■ Information:
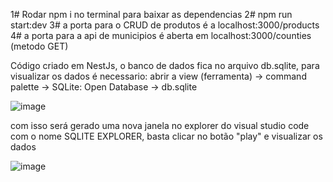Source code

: 1# Rodar npm i no terminal para baixar as dependencias
2# npm run start:dev
3# a porta para o CRUD de produtos é a localhost:3000/products
4# a porta para a api de municipios é aberta em localhost:3000/counties (metodo GET)

Código criado em NestJs, o banco de dados fica no arquivo db.sqlite, para visualizar os dados é necessario: abrir a view (ferramenta) -> command palette -> SQLite: Open Database -> db.sqlite

![image](https://user-images.githubusercontent.com/47352737/212073658-4de057ba-c537-4ad2-aff0-7dbd5c871692.png)

com isso será gerado uma nova janela no explorer do visual studio code com o nome SQLITE EXPLORER, basta clicar no botão "play" e visualizar os dados

![image](https://user-images.githubusercontent.com/47352737/212073579-100bc4c6-3586-4fc5-b27c-dfaa9858cec0.png)
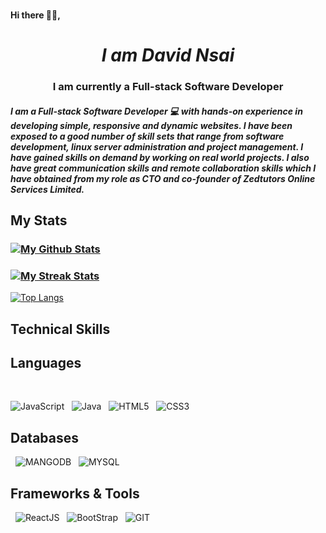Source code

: ### <h4 align="left">Hi there 👋🏾,</h4>
# <h1 align="center"> _**I am David Nsai**_</h1>

### <h3 align="center">I am currently a  Full-stack Software Developer</h3>

<h5 align="left">I am a <i>Full-stack Software Developer 💻</i> with hands-on experience in developing simple, responsive and dynamic websites. I have been exposed to a good number of skill sets that range from software development, linux server administration and project management.
I have gained skills on demand by working on real world projects. I also have great communication skills and remote collaboration skills which I have obtained from my role as CTO and co-founder of Zedtutors Online Services Limited.



## <p align="left">My Stats</p>

### <div>[![My Github Stats](https://github-readme-stats.vercel.app/api?username=davidnsai&theme=solarized-dark&count_private=true&show_icons=true)](https://github.com/davidnsai/github-readme-stats)</div>
### <div>[![My Streak Stats](https://github-readme-streak-stats.herokuapp.com/?user=davidnsai&theme=solarized-dark)](https://github.com/davidnsai/github-readme-stats)</div>

[![Top Langs](https://github-readme-stats.vercel.app/api/top-langs/?username=davidnsai&count_private=true)](https://github.com/davidnsai/github-readme-stats)


## Technical Skills

## Languages
&nbsp;

![JavaScript](https://img.shields.io/badge/JavaScript-323330?style=for-the-badge&logo=javascript&logoColor=F7DF1E) &nbsp;
![Java](https://img.shields.io/badge/Java-ED8B00?style=for-the-badge&logo=java&logoColor=white) &nbsp;
![HTML5](https://img.shields.io/badge/HTML5-E34F26?style=for-the-badge&logo=html5&logoColor=white) &nbsp;
![CSS3](https://img.shields.io/badge/CSS3-1572B6?style=for-the-badge&logo=css3&logoColor=white) &nbsp;
&nbsp;

## Databases
&nbsp;
![MANGODB](https://img.shields.io/badge/MongoDB-white?style=for-the-badge&logo=mongodb&logoColor=4EA94B) &nbsp;
![MYSQL](https://img.shields.io/badge/MySQL-005C84?style=for-the-badge&logo=mysql&logoColor=white) &nbsp;
&nbsp;

## Frameworks & Tools
&nbsp;
![ReactJS](https://img.shields.io/badge/Reactjs-1DA1F2?style=for-the-badge&logo=nodedotjs&logoColor=white) &nbsp;
![BootStrap](https://img.shields.io/badge/Bootstrap-563D7C?style=for-the-badge&logo=bootstrap&logoColor=white) &nbsp;
![GIT](https://img.shields.io/badge/Git-F05032?style=for-the-badge&logo=git&logoColor=white) &nbsp;


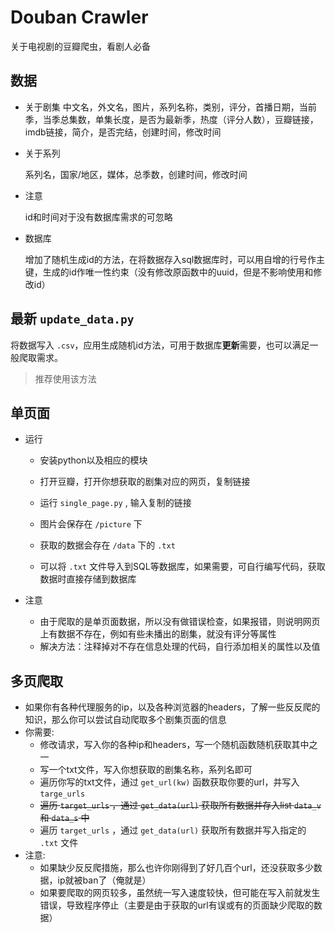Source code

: # Douban Crawler

关于电视剧的豆瓣爬虫，看剧人必备

## 数据

- 关于剧集 中文名，外文名，图片，系列名称，类别，评分，首播日期，当前季，当季总集数，单集长度，是否为最新季，热度（评分人数），豆瓣链接，imdb链接，简介，是否完结，创建时间，修改时间

- 关于系列

  系列名，国家/地区，媒体，总季数，创建时间，修改时间

- 注意

  id和时间对于没有数据库需求的可忽略

- 数据库

  增加了随机生成id的方法，在将数据存入sql数据库时，可以用自增的行号作主键，生成的id作唯一性约束（没有修改原函数中的uuid，但是不影响使用和修改id）

## 最新 `update_data.py`

将数据写入 `.csv`，应用生成随机id方法，可用于数据库**更新**需要，也可以满足一般爬取需求。

> 推荐使用该方法

## 单页面

- 运行

    - 安装python以及相应的模块

    - 打开豆瓣，打开你想获取的剧集对应的网页，复制链接
    - 运行 `single_page.py` , 输入复制的链接
    - 图片会保存在 `/picture` 下
    - 获取的数据会存在 `/data` 下的 `.txt`
    - 可以将 `.txt` 文件导入到SQL等数据库，如果需要，可自行编写代码，获取数据时直接存储到数据库

- 注意
    - 由于爬取的是单页面数据，所以没有做错误检查，如果报错，则说明网页上有数据不存在，例如有些未播出的剧集，就没有评分等属性
    - 解决方法：注释掉对不存在信息处理的代码，自行添加相关的属性以及值

## 多页爬取

- 如果你有各种代理服务的ip，以及各种浏览器的headers，了解一些反反爬的知识，那么你可以尝试自动爬取多个剧集页面的信息
- 你需要:
    - 修改请求，写入你的各种ip和headers，写一个随机函数随机获取其中之一
    - 写一个txt文件，写入你想获取的剧集名称，系列名即可
    - 遍历你写的txt文件，通过 `get_url(kw)` 函数获取你要的url，并写入 `targe_urls`
    - ~~遍历 `target_urls` ，通过 `get_data(url)` 获取所有数据并存入list `data_v` 和 `data_s` 中~~
    - 遍历 `target_urls` ，通过 `get_data(url)` 获取所有数据并写入指定的 `.txt` 文件
- 注意:
    - 如果缺少反反爬措施，那么也许你刚得到了好几百个url，还没获取多少数据，ip就被ban了（俺就是）
    - 如果要爬取的网页较多，虽然统一写入速度较快，但可能在写入前就发生错误，导致程序停止（主要是由于获取的url有误或有的页面缺少爬取的数据）

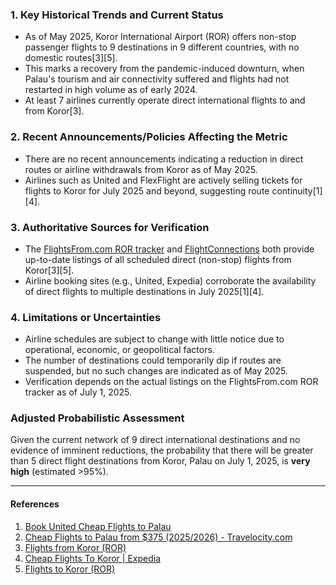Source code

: ### 1. Key Historical Trends and Current Status

- As of May 2025, Koror International Airport (ROR) offers non-stop passenger flights to 9 destinations in 9 different countries, with no domestic routes[3][5].
- This marks a recovery from the pandemic-induced downturn, when Palau's tourism and air connectivity suffered and flights had not restarted in high volume as of early 2024.
- At least 7 airlines currently operate direct international flights to and from Koror[3].

### 2. Recent Announcements/Policies Affecting the Metric

- There are no recent announcements indicating a reduction in direct routes or airline withdrawals from Koror as of May 2025.
- Airlines such as United and FlexFlight are actively selling tickets for flights to Koror for July 2025 and beyond, suggesting route continuity[1][4].

### 3. Authoritative Sources for Verification

- The [FlightsFrom.com ROR tracker](https://www.flightsfrom.com/ROR) and [FlightConnections](https://www.flightconnections.com/flights-from-koror-ror) both provide up-to-date listings of all scheduled direct (non-stop) flights from Koror[3][5].
- Airline booking sites (e.g., United, Expedia) corroborate the availability of direct flights to multiple destinations in July 2025[1][4].

### 4. Limitations or Uncertainties

- Airline schedules are subject to change with little notice due to operational, economic, or geopolitical factors.
- The number of destinations could temporarily dip if routes are suspended, but no such changes are indicated as of May 2025.
- Verification depends on the actual listings on the FlightsFrom.com ROR tracker as of July 1, 2025.

### Adjusted Probabilistic Assessment

Given the current network of 9 direct international destinations and no evidence of imminent reductions, the probability that there will be greater than 5 direct flight destinations from Koror, Palau on July 1, 2025, is **very high** (estimated >95%).

---

#### References

1. [Book United Cheap Flights to Palau](https://www.united.com/en-us/flights-to-palau)
2. [Cheap Flights to Palau from $375 (2025/2026) - Travelocity.com](https://www.travelocity.com/Destinations-In-Palau.d141.Flight-Destinations)
3. [Flights from Koror (ROR)](https://www.flightconnections.com/flights-from-koror-ror)
4. [Cheap Flights To Koror | Expedia](https://www.expedia.com/Cheap-Flights-To-Koror.d3025.Travel-Guide-Flights)
5. [Flights to Koror (ROR)](https://www.flightconnections.com/flights-to-koror-ror)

■ Exercise details: Print every entry exactly as written, without the pictures.

■ Written answer:
Source code

: 1# Rodar npm i no terminal para baixar as dependencias
2# npm run start:dev
3# a porta para o CRUD de produtos é a localhost:3000/products
4# a porta para a api de municipios é aberta em localhost:3000/counties (metodo GET)

Código criado em NestJs, o banco de dados fica no arquivo db.sqlite, para visualizar os dados é necessario: abrir a view (ferramenta) -> command palette -> SQLite: Open Database -> db.sqlite

![image](https://user-images.githubusercontent.com/47352737/212073658-4de057ba-c537-4ad2-aff0-7dbd5c871692.png)

com isso será gerado uma nova janela no explorer do visual studio code com o nome SQLITE EXPLORER, basta clicar no botão "play" e visualizar os dados

![image](https://user-images.githubusercontent.com/47352737/212073579-100bc4c6-3586-4fc5-b27c-dfaa9858cec0.png)
Source code

: ### <h4 align="left">Hi there 👋🏾,</h4>
# <h1 align="center"> _**I am David Nsai**_</h1>

### <h3 align="center">I am currently a  Full-stack Software Developer</h3>

<h5 align="left">I am a <i>Full-stack Software Developer 💻</i> with hands-on experience in developing simple, responsive and dynamic websites. I have been exposed to a good number of skill sets that range from software development, linux server administration and project management.
I have gained skills on demand by working on real world projects. I also have great communication skills and remote collaboration skills which I have obtained from my role as CTO and co-founder of Zedtutors Online Services Limited.



## <p align="left">My Stats</p>

### <div>[![My Github Stats](https://github-readme-stats.vercel.app/api?username=davidnsai&theme=solarized-dark&count_private=true&show_icons=true)](https://github.com/davidnsai/github-readme-stats)</div>
### <div>[![My Streak Stats](https://github-readme-streak-stats.herokuapp.com/?user=davidnsai&theme=solarized-dark)](https://github.com/davidnsai/github-readme-stats)</div>

[![Top Langs](https://github-readme-stats.vercel.app/api/top-langs/?username=davidnsai&count_private=true)](https://github.com/davidnsai/github-readme-stats)


## Technical Skills

## Languages
&nbsp;

![JavaScript](https://img.shields.io/badge/JavaScript-323330?style=for-the-badge&logo=javascript&logoColor=F7DF1E) &nbsp;
![Java](https://img.shields.io/badge/Java-ED8B00?style=for-the-badge&logo=java&logoColor=white) &nbsp;
![HTML5](https://img.shields.io/badge/HTML5-E34F26?style=for-the-badge&logo=html5&logoColor=white) &nbsp;
![CSS3](https://img.shields.io/badge/CSS3-1572B6?style=for-the-badge&logo=css3&logoColor=white) &nbsp;
&nbsp;

## Databases
&nbsp;
![MANGODB](https://img.shields.io/badge/MongoDB-white?style=for-the-badge&logo=mongodb&logoColor=4EA94B) &nbsp;
![MYSQL](https://img.shields.io/badge/MySQL-005C84?style=for-the-badge&logo=mysql&logoColor=white) &nbsp;
&nbsp;

## Frameworks & Tools
&nbsp;
![ReactJS](https://img.shields.io/badge/Reactjs-1DA1F2?style=for-the-badge&logo=nodedotjs&logoColor=white) &nbsp;
![BootStrap](https://img.shields.io/badge/Bootstrap-563D7C?style=for-the-badge&logo=bootstrap&logoColor=white) &nbsp;
![GIT](https://img.shields.io/badge/Git-F05032?style=for-the-badge&logo=git&logoColor=white) &nbsp;


Source code

: # Douban Crawler

关于电视剧的豆瓣爬虫，看剧人必备

## 数据

- 关于剧集 中文名，外文名，图片，系列名称，类别，评分，首播日期，当前季，当季总集数，单集长度，是否为最新季，热度（评分人数），豆瓣链接，imdb链接，简介，是否完结，创建时间，修改时间

- 关于系列

  系列名，国家/地区，媒体，总季数，创建时间，修改时间

- 注意

  id和时间对于没有数据库需求的可忽略

- 数据库

  增加了随机生成id的方法，在将数据存入sql数据库时，可以用自增的行号作主键，生成的id作唯一性约束（没有修改原函数中的uuid，但是不影响使用和修改id）

## 最新 `update_data.py`

将数据写入 `.csv`，应用生成随机id方法，可用于数据库**更新**需要，也可以满足一般爬取需求。

> 推荐使用该方法

## 单页面

- 运行

    - 安装python以及相应的模块

    - 打开豆瓣，打开你想获取的剧集对应的网页，复制链接
    - 运行 `single_page.py` , 输入复制的链接
    - 图片会保存在 `/picture` 下
    - 获取的数据会存在 `/data` 下的 `.txt`
    - 可以将 `.txt` 文件导入到SQL等数据库，如果需要，可自行编写代码，获取数据时直接存储到数据库

- 注意
    - 由于爬取的是单页面数据，所以没有做错误检查，如果报错，则说明网页上有数据不存在，例如有些未播出的剧集，就没有评分等属性
    - 解决方法：注释掉对不存在信息处理的代码，自行添加相关的属性以及值

## 多页爬取

- 如果你有各种代理服务的ip，以及各种浏览器的headers，了解一些反反爬的知识，那么你可以尝试自动爬取多个剧集页面的信息
- 你需要:
    - 修改请求，写入你的各种ip和headers，写一个随机函数随机获取其中之一
    - 写一个txt文件，写入你想获取的剧集名称，系列名即可
    - 遍历你写的txt文件，通过 `get_url(kw)` 函数获取你要的url，并写入 `targe_urls`
    - ~~遍历 `target_urls` ，通过 `get_data(url)` 获取所有数据并存入list `data_v` 和 `data_s` 中~~
    - 遍历 `target_urls` ，通过 `get_data(url)` 获取所有数据并写入指定的 `.txt` 文件
- 注意:
    - 如果缺少反反爬措施，那么也许你刚得到了好几百个url，还没获取多少数据，ip就被ban了（俺就是）
    - 如果要爬取的网页较多，虽然统一写入速度较快，但可能在写入前就发生错误，导致程序停止（主要是由于获取的url有误或有的页面缺少爬取的数据）

Source code

: ### 1. Key Historical Trends and Current Status

- As of May 2025, Koror International Airport (ROR) offers non-stop passenger flights to 9 destinations in 9 different countries, with no domestic routes[3][5].
- This marks a recovery from the pandemic-induced downturn, when Palau's tourism and air connectivity suffered and flights had not restarted in high volume as of early 2024.
- At least 7 airlines currently operate direct international flights to and from Koror[3].

### 2. Recent Announcements/Policies Affecting the Metric

- There are no recent announcements indicating a reduction in direct routes or airline withdrawals from Koror as of May 2025.
- Airlines such as United and FlexFlight are actively selling tickets for flights to Koror for July 2025 and beyond, suggesting route continuity[1][4].

### 3. Authoritative Sources for Verification

- The [FlightsFrom.com ROR tracker](https://www.flightsfrom.com/ROR) and [FlightConnections](https://www.flightconnections.com/flights-from-koror-ror) both provide up-to-date listings of all scheduled direct (non-stop) flights from Koror[3][5].
- Airline booking sites (e.g., United, Expedia) corroborate the availability of direct flights to multiple destinations in July 2025[1][4].

### 4. Limitations or Uncertainties

- Airline schedules are subject to change with little notice due to operational, economic, or geopolitical factors.
- The number of destinations could temporarily dip if routes are suspended, but no such changes are indicated as of May 2025.
- Verification depends on the actual listings on the FlightsFrom.com ROR tracker as of July 1, 2025.

### Adjusted Probabilistic Assessment

Given the current network of 9 direct international destinations and no evidence of imminent reductions, the probability that there will be greater than 5 direct flight destinations from Koror, Palau on July 1, 2025, is **very high** (estimated >95%).

---

#### References

1. [Book United Cheap Flights to Palau](https://www.united.com/en-us/flights-to-palau)
2. [Cheap Flights to Palau from $375 (2025/2026) - Travelocity.com](https://www.travelocity.com/Destinations-In-Palau.d141.Flight-Destinations)
3. [Flights from Koror (ROR)](https://www.flightconnections.com/flights-from-koror-ror)
4. [Cheap Flights To Koror | Expedia](https://www.expedia.com/Cheap-Flights-To-Koror.d3025.Travel-Guide-Flights)
5. [Flights to Koror (ROR)](https://www.flightconnections.com/flights-to-koror-ror)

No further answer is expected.